Jair Bolsonaro, que perdeu com 49,1% dos votos contra a vitória de 50,9% de Lula da Silva, continua, para já, em silêncio (apenas o seu filho comentou esta segunda-feira no Twitter “Não vamos desistir do nosso Brasil”). Por isso, o dia é de “muita expectativa”, continua a especialista em ciência política brasileira. “O próprio facto de Bolsonaro não se pronunciar deixa uma brecha enorme para os partidários mais radicais interpretarem isso como uma não aceitação das eleições”. Muitos brasileiros pró-Bolsonaro acreditam que os resultados das presidenciais foram defraudados e estão a convocar manifestações e a fechar estradas — tudo isto “gera uma instabilidade que não é necessária neste momento”, afirma Castillo.
Lula da Silva, eleito Presidente do Brasil pela terceira vez e com o maior número de votos de sempre numa segunda volta, fez questão de dizer no seu discurso: “Esta não é uma vitória minha, nem do PT [Partido dos Trabalhadores], nem dos partidos que me apoiaram, é a vitória de um enorme movimento democrático que se formou acima dos partidos políticos e dos interesses pessoais, das ideologias, para que a democracia saísse vencedora”. Mas não deixou de admitir as dificuldades que o esperam: “Estou aqui para governar este país numa situação muito difícil. Mas tenho fé que, com a ajuda do povo, vamos encontrar uma saída para que esse país volte a viver democraticamente”.

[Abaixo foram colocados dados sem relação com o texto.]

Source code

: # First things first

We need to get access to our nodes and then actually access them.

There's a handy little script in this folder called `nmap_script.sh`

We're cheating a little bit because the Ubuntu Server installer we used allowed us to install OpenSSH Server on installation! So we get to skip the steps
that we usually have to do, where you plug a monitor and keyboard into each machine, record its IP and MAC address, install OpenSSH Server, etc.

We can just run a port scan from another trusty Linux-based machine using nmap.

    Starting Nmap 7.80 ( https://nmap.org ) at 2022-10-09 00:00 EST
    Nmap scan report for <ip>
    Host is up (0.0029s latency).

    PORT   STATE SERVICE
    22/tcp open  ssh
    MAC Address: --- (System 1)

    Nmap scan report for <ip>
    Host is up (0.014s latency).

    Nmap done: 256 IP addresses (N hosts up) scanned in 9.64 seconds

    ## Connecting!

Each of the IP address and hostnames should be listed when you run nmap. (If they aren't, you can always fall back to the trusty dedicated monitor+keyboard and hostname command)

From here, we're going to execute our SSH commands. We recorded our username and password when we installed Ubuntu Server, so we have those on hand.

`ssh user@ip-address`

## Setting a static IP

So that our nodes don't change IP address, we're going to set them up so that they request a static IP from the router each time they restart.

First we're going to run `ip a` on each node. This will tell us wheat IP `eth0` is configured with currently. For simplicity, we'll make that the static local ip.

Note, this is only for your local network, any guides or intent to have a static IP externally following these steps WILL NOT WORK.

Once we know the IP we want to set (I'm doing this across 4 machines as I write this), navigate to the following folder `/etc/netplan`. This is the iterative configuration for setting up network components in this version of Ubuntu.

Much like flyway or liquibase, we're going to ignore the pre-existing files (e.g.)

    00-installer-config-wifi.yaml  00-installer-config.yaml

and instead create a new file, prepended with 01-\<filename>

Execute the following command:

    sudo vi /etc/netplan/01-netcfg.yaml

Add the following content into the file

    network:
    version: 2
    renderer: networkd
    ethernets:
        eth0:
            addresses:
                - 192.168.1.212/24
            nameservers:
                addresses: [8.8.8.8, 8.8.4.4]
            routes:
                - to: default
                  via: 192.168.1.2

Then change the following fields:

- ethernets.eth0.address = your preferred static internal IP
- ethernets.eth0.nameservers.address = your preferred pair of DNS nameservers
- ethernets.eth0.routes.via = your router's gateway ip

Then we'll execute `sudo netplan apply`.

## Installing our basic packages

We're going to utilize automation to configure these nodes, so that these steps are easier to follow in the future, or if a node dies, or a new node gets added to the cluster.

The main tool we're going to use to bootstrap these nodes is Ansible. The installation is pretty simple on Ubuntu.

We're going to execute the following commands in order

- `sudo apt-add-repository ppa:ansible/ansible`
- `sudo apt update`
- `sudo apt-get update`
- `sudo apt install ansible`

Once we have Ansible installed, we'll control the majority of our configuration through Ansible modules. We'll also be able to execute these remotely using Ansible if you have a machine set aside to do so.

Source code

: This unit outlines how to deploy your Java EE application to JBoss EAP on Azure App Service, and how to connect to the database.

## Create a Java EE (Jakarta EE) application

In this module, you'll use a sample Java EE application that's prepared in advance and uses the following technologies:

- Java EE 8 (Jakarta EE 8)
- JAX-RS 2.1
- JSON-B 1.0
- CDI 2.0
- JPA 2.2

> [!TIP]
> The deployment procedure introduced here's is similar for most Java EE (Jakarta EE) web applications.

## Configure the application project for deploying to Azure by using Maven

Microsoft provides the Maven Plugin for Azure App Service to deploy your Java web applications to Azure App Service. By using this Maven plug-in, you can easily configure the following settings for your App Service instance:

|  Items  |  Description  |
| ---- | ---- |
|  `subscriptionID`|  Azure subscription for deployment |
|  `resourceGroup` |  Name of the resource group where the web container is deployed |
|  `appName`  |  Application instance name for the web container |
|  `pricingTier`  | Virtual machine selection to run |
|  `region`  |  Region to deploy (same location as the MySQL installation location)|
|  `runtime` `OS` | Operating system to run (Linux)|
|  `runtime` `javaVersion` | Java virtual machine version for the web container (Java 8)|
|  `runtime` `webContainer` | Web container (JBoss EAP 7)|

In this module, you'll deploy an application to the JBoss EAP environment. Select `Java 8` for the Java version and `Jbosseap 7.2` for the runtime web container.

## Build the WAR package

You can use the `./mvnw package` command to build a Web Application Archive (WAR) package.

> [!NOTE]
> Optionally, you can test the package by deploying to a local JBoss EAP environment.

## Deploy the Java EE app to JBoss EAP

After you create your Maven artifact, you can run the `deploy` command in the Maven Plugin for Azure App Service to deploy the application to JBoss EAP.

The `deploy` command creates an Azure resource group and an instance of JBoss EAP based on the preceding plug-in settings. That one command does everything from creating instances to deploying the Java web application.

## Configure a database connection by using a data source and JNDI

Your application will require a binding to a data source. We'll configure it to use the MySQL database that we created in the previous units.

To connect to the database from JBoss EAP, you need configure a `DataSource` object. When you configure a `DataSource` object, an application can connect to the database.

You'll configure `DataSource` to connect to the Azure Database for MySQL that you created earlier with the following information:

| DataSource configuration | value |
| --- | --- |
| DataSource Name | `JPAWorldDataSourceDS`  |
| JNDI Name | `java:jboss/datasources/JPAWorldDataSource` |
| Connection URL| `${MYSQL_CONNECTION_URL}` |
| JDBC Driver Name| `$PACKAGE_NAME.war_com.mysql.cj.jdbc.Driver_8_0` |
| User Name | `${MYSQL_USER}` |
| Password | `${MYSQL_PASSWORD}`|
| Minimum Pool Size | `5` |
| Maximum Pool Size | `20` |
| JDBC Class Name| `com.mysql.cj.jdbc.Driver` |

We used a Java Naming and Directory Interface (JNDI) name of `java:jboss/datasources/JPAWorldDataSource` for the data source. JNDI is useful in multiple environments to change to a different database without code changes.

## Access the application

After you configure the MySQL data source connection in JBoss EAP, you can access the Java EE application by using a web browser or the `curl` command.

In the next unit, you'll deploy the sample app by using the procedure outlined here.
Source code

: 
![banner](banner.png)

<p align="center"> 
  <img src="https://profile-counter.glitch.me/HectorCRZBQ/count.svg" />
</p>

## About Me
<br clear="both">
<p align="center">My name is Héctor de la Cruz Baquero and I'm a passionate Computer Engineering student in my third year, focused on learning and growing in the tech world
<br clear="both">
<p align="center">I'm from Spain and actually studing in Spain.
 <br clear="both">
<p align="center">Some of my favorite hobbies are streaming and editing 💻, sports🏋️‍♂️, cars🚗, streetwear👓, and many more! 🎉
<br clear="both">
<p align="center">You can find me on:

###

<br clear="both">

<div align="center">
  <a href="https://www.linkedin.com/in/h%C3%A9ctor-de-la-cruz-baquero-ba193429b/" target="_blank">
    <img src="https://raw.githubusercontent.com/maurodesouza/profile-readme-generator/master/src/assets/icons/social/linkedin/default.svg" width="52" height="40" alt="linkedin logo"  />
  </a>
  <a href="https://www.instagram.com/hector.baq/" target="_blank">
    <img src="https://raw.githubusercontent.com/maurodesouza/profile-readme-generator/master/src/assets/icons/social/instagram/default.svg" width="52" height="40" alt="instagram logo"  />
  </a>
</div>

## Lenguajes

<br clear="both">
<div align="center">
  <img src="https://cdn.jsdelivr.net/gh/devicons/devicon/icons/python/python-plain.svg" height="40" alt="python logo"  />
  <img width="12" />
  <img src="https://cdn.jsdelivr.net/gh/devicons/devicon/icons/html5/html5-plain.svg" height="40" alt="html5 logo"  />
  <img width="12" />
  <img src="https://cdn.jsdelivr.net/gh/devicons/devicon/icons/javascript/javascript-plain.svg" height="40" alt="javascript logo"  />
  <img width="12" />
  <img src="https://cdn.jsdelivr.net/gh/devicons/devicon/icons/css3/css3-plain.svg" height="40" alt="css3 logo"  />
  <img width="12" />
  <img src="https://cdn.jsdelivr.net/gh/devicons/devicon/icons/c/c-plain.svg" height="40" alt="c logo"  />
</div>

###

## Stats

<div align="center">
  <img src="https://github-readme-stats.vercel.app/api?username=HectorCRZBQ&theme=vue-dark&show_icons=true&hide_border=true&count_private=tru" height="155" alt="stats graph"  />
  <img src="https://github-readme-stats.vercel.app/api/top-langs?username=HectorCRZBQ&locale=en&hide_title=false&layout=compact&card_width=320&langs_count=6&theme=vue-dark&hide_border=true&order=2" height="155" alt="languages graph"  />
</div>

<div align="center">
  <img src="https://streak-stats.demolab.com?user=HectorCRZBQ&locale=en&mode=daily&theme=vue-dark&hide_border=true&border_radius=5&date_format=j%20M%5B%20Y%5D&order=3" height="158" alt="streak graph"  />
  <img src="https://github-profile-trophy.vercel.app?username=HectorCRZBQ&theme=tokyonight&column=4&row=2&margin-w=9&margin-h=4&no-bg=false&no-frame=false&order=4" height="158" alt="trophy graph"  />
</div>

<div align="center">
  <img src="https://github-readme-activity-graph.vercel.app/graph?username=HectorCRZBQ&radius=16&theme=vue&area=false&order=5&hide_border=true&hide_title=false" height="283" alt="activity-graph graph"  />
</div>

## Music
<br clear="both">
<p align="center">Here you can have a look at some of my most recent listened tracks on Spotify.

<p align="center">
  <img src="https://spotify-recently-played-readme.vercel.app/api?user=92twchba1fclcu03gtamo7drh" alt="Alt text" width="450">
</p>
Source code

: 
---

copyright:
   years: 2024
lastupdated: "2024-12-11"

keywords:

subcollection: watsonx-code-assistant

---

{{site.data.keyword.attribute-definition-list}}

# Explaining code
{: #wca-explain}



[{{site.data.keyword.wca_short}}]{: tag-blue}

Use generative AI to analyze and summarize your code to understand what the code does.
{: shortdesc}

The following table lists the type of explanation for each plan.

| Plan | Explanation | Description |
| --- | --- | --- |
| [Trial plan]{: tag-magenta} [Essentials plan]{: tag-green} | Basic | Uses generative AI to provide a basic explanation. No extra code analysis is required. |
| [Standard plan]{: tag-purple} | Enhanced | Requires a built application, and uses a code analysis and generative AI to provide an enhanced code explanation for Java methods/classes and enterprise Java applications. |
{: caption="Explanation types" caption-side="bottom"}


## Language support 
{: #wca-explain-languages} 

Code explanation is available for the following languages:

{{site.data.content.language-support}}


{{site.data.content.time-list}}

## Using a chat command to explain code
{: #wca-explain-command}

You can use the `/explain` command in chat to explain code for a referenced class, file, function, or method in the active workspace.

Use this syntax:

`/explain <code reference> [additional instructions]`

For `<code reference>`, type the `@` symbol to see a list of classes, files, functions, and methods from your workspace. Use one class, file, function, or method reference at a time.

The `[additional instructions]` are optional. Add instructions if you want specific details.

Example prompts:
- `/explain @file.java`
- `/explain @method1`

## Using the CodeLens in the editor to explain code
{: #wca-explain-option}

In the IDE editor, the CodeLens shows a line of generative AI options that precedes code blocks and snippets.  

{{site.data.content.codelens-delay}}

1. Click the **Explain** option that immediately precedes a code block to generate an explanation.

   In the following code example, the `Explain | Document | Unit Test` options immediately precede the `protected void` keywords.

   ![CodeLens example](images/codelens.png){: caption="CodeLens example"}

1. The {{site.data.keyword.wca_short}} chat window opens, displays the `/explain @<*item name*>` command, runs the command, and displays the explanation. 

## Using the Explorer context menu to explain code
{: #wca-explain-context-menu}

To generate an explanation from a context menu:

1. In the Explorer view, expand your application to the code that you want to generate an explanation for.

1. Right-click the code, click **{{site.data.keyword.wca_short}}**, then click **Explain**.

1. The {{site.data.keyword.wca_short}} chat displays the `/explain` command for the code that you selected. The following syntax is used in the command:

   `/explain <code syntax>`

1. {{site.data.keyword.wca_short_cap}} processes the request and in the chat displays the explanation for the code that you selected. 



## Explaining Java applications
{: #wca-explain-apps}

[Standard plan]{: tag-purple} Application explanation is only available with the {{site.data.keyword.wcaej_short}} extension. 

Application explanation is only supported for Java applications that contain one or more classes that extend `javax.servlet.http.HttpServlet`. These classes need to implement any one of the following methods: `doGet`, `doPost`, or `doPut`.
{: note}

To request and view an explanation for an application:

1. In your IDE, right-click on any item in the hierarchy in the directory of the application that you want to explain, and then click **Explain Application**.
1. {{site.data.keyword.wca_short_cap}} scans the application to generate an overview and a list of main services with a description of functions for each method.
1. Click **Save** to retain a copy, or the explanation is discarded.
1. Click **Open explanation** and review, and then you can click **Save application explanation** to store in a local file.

Economia será “o maior desafio”
O lugar da presidência não é novo para Lula da Silva: já lá esteve entre 2003 e 2011, após ser reeleito para um segundo mandato em 2007. Agora, volta ao cargo mas encontra um país — e um mundo — bem diferente. Nos próximos quatro anos que estará à frente do Brasil, Lula terá uma tarefa mais exigente, que passa por “realizar reformas importantes na área económica, ambiental e na política externa, muito prejudicada durante o período de Bolsonaro”, considera ainda Gil Castillo.
Desde reparar a posição internacional do país, a lutar contra o racismo e a discriminação, “o maior desafio” de Lula será mesmo “a economia”, antecipa a consultura política brasileira. “Estamos agora, depois da pandemia, perante uma recessão mundial muito grande”, pautada pela inflação, desemprego e diminuição do poder de compra dos brasileiros. Neste sentido, será bem mais difícil replicar a prosperidade económica observada nos seus dois primeiros mandatos — entre 2003 e 2009, a classe média no Brasil cresceu cerca de 50%, segundo um relatório do Banco Mundial.
A proteção do ambiente, e em particular da Amazónia, é outra bandeira do novo mandato de Lula da Silva. “O Brasil está pronto para retomar o seu protagonismo na luta contra a crise climática, protegendo todos os nossos biomas, sobretudo a floresta amazónica”, prometeu, afastando-se totalmente da política destrutiva de Jair Bolsonaro: “Vamos lutar pelo desmatamento zero da Amazónia”. De facto, Bolsonaro foi responsável pelas maiores taxas de desmatamento do chamado “pulmão do mundo” em 15 anos, segundo Tasso Azevedo, coordenador do projeto MapBiomas.
Lula da Silva tem 77 anos, quando terminar o mandato terá 81. Esta será a sua última presidência: no discurso deste domingo anunciou que não concorrerá às presidenciais de 2026. Em contrarrelógio para tornar o Brasil um país melhor, haverá objetivos e promessas, nomeadamente no campo da economia, que “infelizmente não serão cumpridas a curto prazo”, antecipa Gil Castillo. Por último, Lula terá ainda “o desafio de formar uma nova liderança que possa dar continuidade ao seu trabalho [daqui a quatro anos] — algo que ele e o PT ainda não conseguiram fazer”.